Book Review: The Buddha in the Attic

Julie Otsuka


Have been so busy writing a column and book reviews, have hardly had time to post, but want to keep you up to date on great reading...


National Book Award nominee Julie Otsuka has published a second novel that, like her first, “When the Emperor was Divine” is a slim volume that packs a huge punch. “The Buddha in the Attic” is further example of how powerful a story can be told with few words, and in this case, more like a prose poem.
Told in a first person plural voice, no mean feat of storytelling, the narration represents the many women imported from Japan to San Francisco as what were called “picture brides” at the turn of the 20th century. Although told as if one, we come to understand each individual experience, some horrific, all fascinating. The women of this novel arrived to provide companionship to countryman who had come to build bridges and railroads or mine the land. They were completely misled about what to expect, from the aged photos of men no longer young to lifestyles in America. The learned quickly to expect the unexpected.
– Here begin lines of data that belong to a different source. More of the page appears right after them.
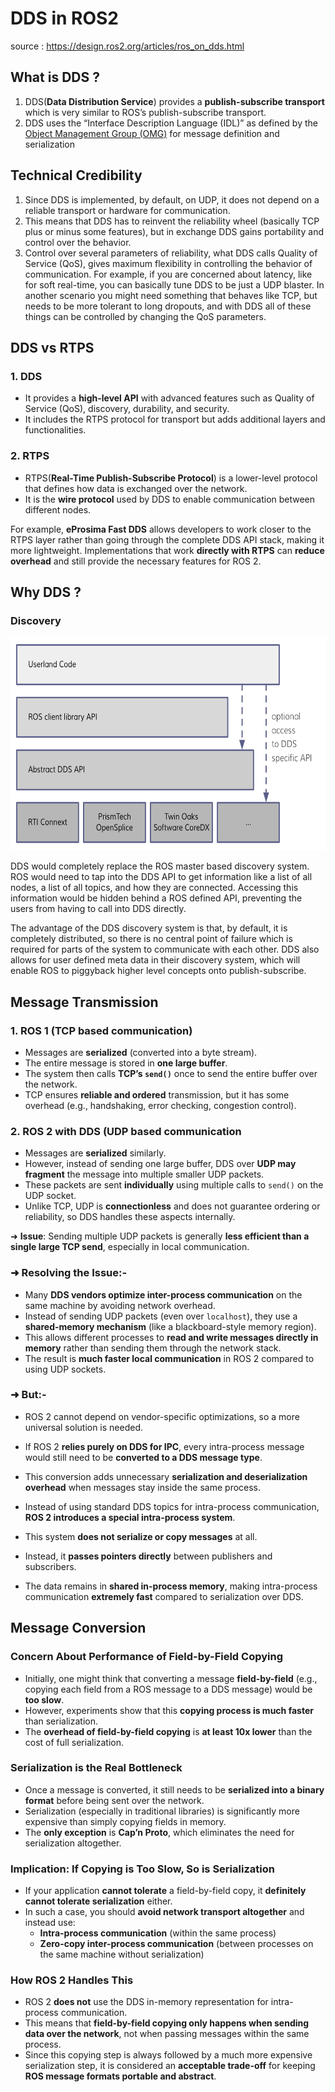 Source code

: # DDS in ROS2

source : https://design.ros2.org/articles/ros_on_dds.html

## What is DDS ?

1.  DDS(**Data Distribution Service**) provides a **publish-subscribe transport** which is very similar to ROS’s publish-subscribe transport.
2.  DDS uses the “Interface Description Language (IDL)” as defined by the [Object Management Group (OMG)](http://www.omg.org/) for message definition and serialization

## Technical Credibility

1.  Since DDS is implemented, by default, on UDP, it does not depend on a reliable transport or hardware for communication.
2.  This means that DDS has to reinvent the reliability wheel (basically TCP plus or minus some features), but in exchange DDS gains portability and control over the behavior.
3.  Control over several parameters of reliability, what DDS calls Quality of Service (QoS), gives maximum flexibility in controlling the behavior of communication. For example, if you are concerned about latency, like for soft real-time, you can basically tune DDS to be just a UDP blaster. In another scenario you might need something that behaves like TCP, but needs to be more tolerant to long dropouts, and with DDS all of these things can be controlled by changing the QoS parameters.

## DDS vs RTPS

### 1\. DDS

- It provides a **high-level API** with advanced features such as Quality of Service (QoS), discovery, durability, and security.
- It includes the RTPS protocol for transport but adds additional layers and functionalities.

### 2\. RTPS

- RTPS(**Real-Time Publish-Subscribe Protocol**) is a lower-level protocol that defines how data is exchanged over the network.
- It is the **wire protocol** used by DDS to enable communication between different nodes.

For example, **eProsima Fast DDS** allows developers to work closer to the RTPS layer rather than going through the complete DDS API stack, making it more lightweight. Implementations that work **directly with RTPS** can **reduce overhead** and still provide the necessary features for ROS 2.

## Why DDS ?

### Discovery

<img src="../_resources/aae11402befc5f1e12616202e5471754-1.png" alt="aae11402befc5f1e12616202e5471754.png" width="643" height="341" class="jop-noMdConv">

DDS would completely replace the ROS master based discovery system. ROS would need to tap into the DDS API to get information like a list of all nodes, a list of all topics, and how they are connected. Accessing this information would be hidden behind a ROS defined API, preventing the users from having to call into DDS directly.

The advantage of the DDS discovery system is that, by default, it is completely distributed, so there is no central point of failure which is required for parts of the system to communicate with each other. DDS also allows for user defined meta data in their discovery system, which will enable ROS to piggyback higher level concepts onto publish-subscribe.

## Message Transmission

### 1\. ROS 1 (TCP based communication)

- Messages are **serialized** (converted into a byte stream).
- The entire message is stored in **one large buffer**.
- The system then calls **TCP’s `send()`** once to send the entire buffer over the network.
- TCP ensures **reliable and ordered** transmission, but it has some overhead (e.g., handshaking, error checking, congestion control).

### 2\. ROS 2 with DDS (UDP based communication

- Messages are **serialized** similarly.
- However, instead of sending one large buffer, DDS over **UDP may fragment** the message into multiple smaller UDP packets.
- These packets are sent **individually** using multiple calls to `send()` on the UDP socket.
- Unlike TCP, UDP is **connectionless** and does not guarantee ordering or reliability, so DDS handles these aspects internally.

➜ **Issue**: Sending multiple UDP packets is generally **less efficient than a single large TCP send**, especially in local communication.

### ➜ **Resolving the Issue:-**

- Many **DDS vendors optimize inter-process communication** on the same machine by avoiding network overhead.
- Instead of sending UDP packets (even over `localhost`), they use a **shared-memory mechanism** (like a blackboard-style memory region).
- This allows different processes to **read and write messages directly in memory** rather than sending them through the network stack.
- The result is **much faster local communication** in ROS 2 compared to using UDP sockets.

### ➜ But:-

- ROS 2 cannot depend on vendor-specific optimizations, so a more universal solution is needed.
    
- If ROS 2 **relies purely on DDS for IPC**, every intra-process message would still need to be **converted to a DDS message type**.
    
- This conversion adds unnecessary **serialization and deserialization overhead** when messages stay inside the same process.
    
- Instead of using standard DDS topics for intra-process communication, **ROS 2 introduces a special intra-process system**.
    
- This system **does not serialize or copy messages** at all.
    
- Instead, it **passes pointers directly** between publishers and subscribers.
    
- The data remains in **shared in-process memory**, making intra-process communication **extremely fast** compared to serialization over DDS.
    

## Message Conversion

### Concern About Performance of Field-by-Field Copying

- Initially, one might think that converting a message **field-by-field** (e.g., copying each field from a ROS message to a DDS message) would be **too slow**.
- However, experiments show that this **copying process is much faster** than serialization.
- The **overhead of field-by-field copying** is **at least 10x lower** than the cost of full serialization.

### Serialization is the Real Bottleneck

- Once a message is converted, it still needs to be **serialized into a binary format** before being sent over the network.
- Serialization (especially in traditional libraries) is significantly more expensive than simply copying fields in memory.
- The **only exception** is **Cap’n Proto**, which eliminates the need for serialization altogether.

### Implication: If Copying is Too Slow, So is Serialization

- If your application **cannot tolerate** a field-by-field copy, it **definitely cannot tolerate serialization** either.
- In such a case, you should **avoid network transport altogether** and instead use:
    - **Intra-process communication** (within the same process)
    - **Zero-copy inter-process communication** (between processes on the same machine without serialization)

### How ROS 2 Handles This

- ROS 2 **does not** use the DDS in-memory representation for intra-process communication.
- This means that **field-by-field copying only happens when sending data over the network**, not when passing messages within the same process.
- Since this copying step is always followed by a much more expensive serialization step, it is considered an **acceptable trade-off** for keeping **ROS message formats portable and abstract**.

&nbsp;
“We gave birth under oak trees, in summer, in 113-degree heat. We gave birth beside woodstoves in one-room shacks on the coldest nights of the year. We gave birth on windy islands in the Delta, six months after we arrived, and the babies were tiny, and translucent, and after three days they died.”
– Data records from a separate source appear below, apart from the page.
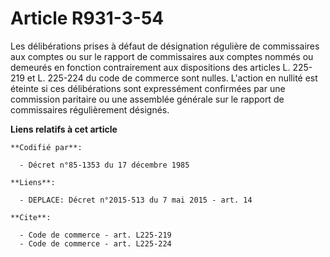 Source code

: # Article R931-3-54

Les délibérations prises à défaut de désignation régulière de commissaires aux comptes ou sur le rapport de commissaires aux
comptes nommés ou demeurés en fonction contrairement aux dispositions des articles L. 225-219 et L. 225-224 du code de
commerce sont nulles. L'action en nullité est éteinte si ces délibérations sont expressément confirmées par une commission
paritaire ou une assemblée générale sur le rapport de commissaires régulièrement désignés.

**Liens relatifs à cet article**

	**Codifié par**:

	  - Décret n°85-1353 du 17 décembre 1985

	**Liens**:

	  - DEPLACE: Décret n°2015-513 du 7 mai 2015 - art. 14

	**Cite**:

	  - Code de commerce - art. L225-219
	  - Code de commerce - art. L225-224
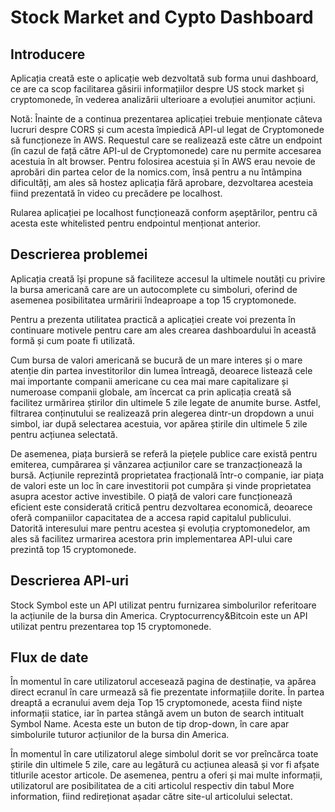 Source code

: # Stock Market and Cypto Dashboard

## Introducere

Aplicația creată este o aplicație web dezvoltată sub forma unui dashboard, ce are ca scop facilitarea găsirii informațiilor despre US stock market și cryptomonede, în vederea analizării ulterioare a evoluției anumitor acțiuni.

Notă: Înainte de a continua prezentarea aplicației trebuie menționate câteva lucruri despre CORS și cum acesta împiedică API-ul legat de Cryptomonede să funcționeze în AWS. Requestul care se realizează este către un endpoint (în cazul de față către API-ul de Cryptomonede) care nu permite accesarea acestuia în alt browser. Pentru folosirea acestuia și în AWS erau nevoie de aprobări din partea celor de la nomics.com, însă pentru a nu întâmpina dificultăți, am ales să hostez aplicația fără aprobare, dezvoltarea acesteia fiind prezentată în video cu precădere pe localhost.

Rularea aplicației pe localhost funcționează conform așeptărilor, pentru că acesta este whitelisted pentru endpointul menționat anterior.

## Descrierea problemei
Aplicația creată își propune să faciliteze accesul la ultimele noutăți cu privire la bursa americană care are un autocomplete cu simboluri, oferind de asemenea posibilitatea urmăririi îndeaproape a top 15 cryptomonede.

Pentru a prezenta utilitatea practică a aplicației create voi prezenta în continuare motivele pentru care am ales crearea dashboardului în această formă și cum poate fi utilizată.

Cum bursa de valori americană se bucură de un mare interes și o mare atenție din partea investitorilor din lumea întreagă, deoarece listează cele mai importante companii americane cu cea mai mare capitalizare și numeroase companii globale, am încercat ca prin aplicația creată să facilitez urmărirea știrilor din ultimele 5 zile legate de anumite burse. Astfel, filtrarea conținutului se realizează prin alegerea dintr-un dropdown a unui simbol, iar după selectarea acestuia, vor apărea știrile din ultimele 5 zile pentru acțiunea selectată.

 De asemenea, piața bursieră se referă la piețele publice care există pentru emiterea, cumpărarea și vânzarea acțiunilor care se tranzacționează la bursă. Acțiunile reprezintă proprietatea fracțională într-o companie, iar piața de valori este un loc în care investitorii pot cumpăra și vinde proprietatea asupra acestor active investibile. O piață de valori care funcționează eficient este considerată critică pentru dezvoltarea economică, deoarece oferă companiilor capacitatea de a accesa rapid capitalul publicului. Datorită interesului mare pentru acestea și evoluția cryptomonedelor, am ales să facilitez urmarirea acestora prin implementarea API-ului care prezintă top 15 cryptomonede.

## Descrierea API-uri
Stock Symbol este un API utilizat pentru furnizarea simbolurilor referitoare la acțiunile de la bursa din America.
Cryptocurrency&Bitcoin este un API utilizat pentru prezentarea top 15 cryptomonede.

## Flux de date
În momentul în care utilizatorul accesează pagina de destinație, va apărea direct ecranul în care urmează să fie prezentate informațiile dorite. În partea dreaptă a ecranului avem deja Top 15 cryptomonede, acesta fiind niște informații statice, iar în partea stângă avem un buton de search intitualt Symbol Name. Acesta este un buton de tip drop-down, în care apar simbolurile tuturor acțiunilor de la bursa din America. 

În momentul în care utilizatorul alege simbolul dorit se vor preîncărca toate știrile din ultimele 5 zile, care au legătură cu acțiunea aleasă și vor fi afșate titlurile acestor articole. De asemenea, pentru a oferi și mai multe informații, utilizatorul are posibilitatea de a citi articolul respectiv din tabul More information, fiind redireționat așadar către site-ul articolului selectat.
This little novel tells a tale repeatedly told over centuries of immigration to America, a tale perhaps still being told. From the farthest locales, they come to improve their lot in life, to make a better life for their children, to build memories of which they can be proud. However,
from their first long painful journey on a trans-Pacific boat with few amenities, these women bond and share their hopes and expectations, most of which are instantly dashed.
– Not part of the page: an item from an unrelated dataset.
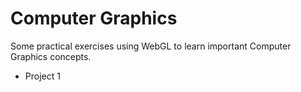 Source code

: Computer Graphics
=================

Some practical exercises using WebGL to learn important Computer Graphics concepts.

* Project 1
Their tales of hardship and woe are told as if the pieces of quilt sewn together into one larger image. The husbands they were promised are not at all as presented and their lives in America nothing like they imagined and even harder work then they experienced in Japan.
“They admired us for our strong backs and nimble hands. Our stamina. Our discipline. Our docile dispositions. Our unusual ability to tolerate the heat… They said our short stature made us ideally suited for work that required stooping low to the ground. Wherever they put us they were pleased… We were the best breed of worker they had ever hired in their lives.”
In the end, their families would be interned during WWII as potentially dangerous to their American neighbors, and as a final blow, their children reject their Asian heritage in favor of American pop culture.
The truth of their lives is disturbing and moving, the poetry of the language and the strength of the protagonists’ spirits absolutely beautiful to read. Definitely worth your time and also an excellent book group selection.